_Exercise prompt_
Copy, from the entries below, each line where the word "DataTypeTok" can be found.

Collected data
┌────────

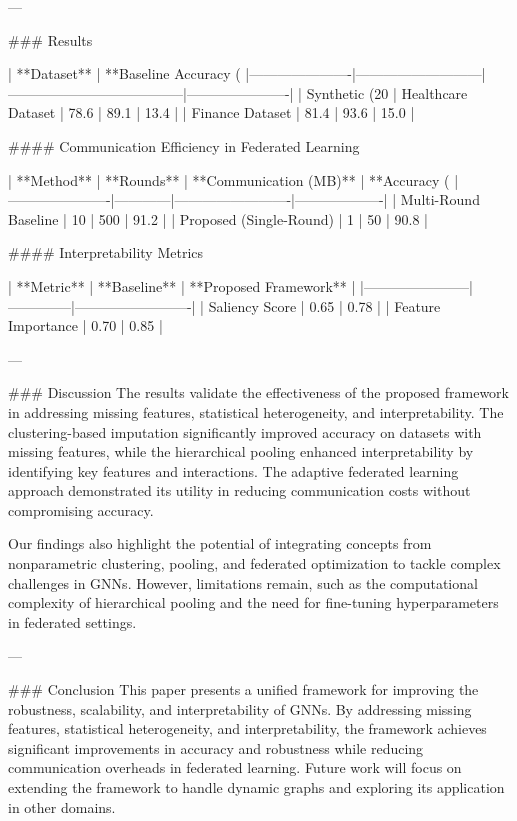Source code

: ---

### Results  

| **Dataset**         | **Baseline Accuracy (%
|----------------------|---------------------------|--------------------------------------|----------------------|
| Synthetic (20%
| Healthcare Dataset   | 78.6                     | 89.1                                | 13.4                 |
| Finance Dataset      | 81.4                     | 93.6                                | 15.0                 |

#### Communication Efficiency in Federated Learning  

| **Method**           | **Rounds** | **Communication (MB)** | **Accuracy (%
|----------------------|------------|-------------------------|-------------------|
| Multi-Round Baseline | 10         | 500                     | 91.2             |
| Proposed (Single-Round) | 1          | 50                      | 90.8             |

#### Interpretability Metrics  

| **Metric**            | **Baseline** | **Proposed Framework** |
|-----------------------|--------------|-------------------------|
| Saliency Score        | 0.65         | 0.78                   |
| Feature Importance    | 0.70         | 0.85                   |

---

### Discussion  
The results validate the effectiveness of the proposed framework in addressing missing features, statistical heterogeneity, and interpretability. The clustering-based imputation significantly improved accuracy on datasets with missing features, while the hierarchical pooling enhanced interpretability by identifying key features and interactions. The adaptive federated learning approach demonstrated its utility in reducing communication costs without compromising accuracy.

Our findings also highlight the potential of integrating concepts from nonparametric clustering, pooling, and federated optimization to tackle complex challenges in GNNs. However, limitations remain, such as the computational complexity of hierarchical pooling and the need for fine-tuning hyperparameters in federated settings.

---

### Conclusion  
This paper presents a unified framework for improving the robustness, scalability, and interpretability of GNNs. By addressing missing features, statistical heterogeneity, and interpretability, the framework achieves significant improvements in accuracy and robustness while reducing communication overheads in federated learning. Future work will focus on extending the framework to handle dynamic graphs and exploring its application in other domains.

└────────
┌────────

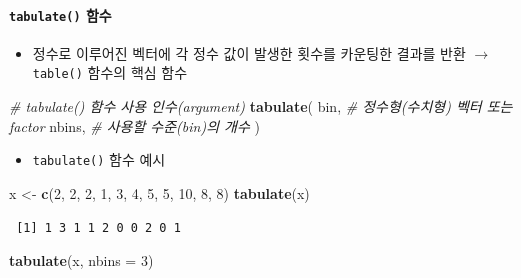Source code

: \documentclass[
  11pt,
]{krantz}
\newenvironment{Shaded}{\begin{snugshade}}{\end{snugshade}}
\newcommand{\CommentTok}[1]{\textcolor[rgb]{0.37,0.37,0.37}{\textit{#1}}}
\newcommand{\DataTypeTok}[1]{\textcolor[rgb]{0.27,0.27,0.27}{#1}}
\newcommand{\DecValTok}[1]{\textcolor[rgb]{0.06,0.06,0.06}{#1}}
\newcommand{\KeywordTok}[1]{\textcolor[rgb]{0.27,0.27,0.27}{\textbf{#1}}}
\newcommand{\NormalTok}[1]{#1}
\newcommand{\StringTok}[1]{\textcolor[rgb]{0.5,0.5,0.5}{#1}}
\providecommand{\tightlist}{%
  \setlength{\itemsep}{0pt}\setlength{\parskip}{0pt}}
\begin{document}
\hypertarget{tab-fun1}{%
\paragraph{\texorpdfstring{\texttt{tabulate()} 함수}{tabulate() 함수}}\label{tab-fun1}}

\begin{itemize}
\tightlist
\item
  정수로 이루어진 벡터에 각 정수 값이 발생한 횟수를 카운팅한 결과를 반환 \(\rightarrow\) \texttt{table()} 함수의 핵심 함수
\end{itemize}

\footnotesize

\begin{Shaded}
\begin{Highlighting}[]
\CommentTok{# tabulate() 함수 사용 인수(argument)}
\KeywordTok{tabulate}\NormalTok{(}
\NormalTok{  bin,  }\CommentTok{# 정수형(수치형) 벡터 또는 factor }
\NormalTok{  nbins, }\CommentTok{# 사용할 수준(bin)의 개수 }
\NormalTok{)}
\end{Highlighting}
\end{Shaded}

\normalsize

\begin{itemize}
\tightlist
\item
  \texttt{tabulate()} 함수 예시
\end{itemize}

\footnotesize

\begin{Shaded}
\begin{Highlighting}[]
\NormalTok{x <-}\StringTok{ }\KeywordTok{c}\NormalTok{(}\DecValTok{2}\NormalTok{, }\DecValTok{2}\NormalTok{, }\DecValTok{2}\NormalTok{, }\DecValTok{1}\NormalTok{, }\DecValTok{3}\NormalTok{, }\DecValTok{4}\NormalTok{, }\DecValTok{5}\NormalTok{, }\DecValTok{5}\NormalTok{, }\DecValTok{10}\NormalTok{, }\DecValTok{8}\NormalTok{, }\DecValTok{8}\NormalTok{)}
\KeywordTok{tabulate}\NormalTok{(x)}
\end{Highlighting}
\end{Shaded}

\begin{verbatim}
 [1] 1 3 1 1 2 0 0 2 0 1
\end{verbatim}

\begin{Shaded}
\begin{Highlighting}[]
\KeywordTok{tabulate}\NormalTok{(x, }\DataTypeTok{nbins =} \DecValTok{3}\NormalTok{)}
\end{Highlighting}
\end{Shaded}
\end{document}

└────────

_Completed task_
\newcommand{\DataTypeTok}[1]{\textcolor[rgb]{0.27,0.27,0.27}{#1}}
\KeywordTok{tabulate}\NormalTok{(x, }\DataTypeTok{nbins =} \DecValTok{3}\NormalTok{)}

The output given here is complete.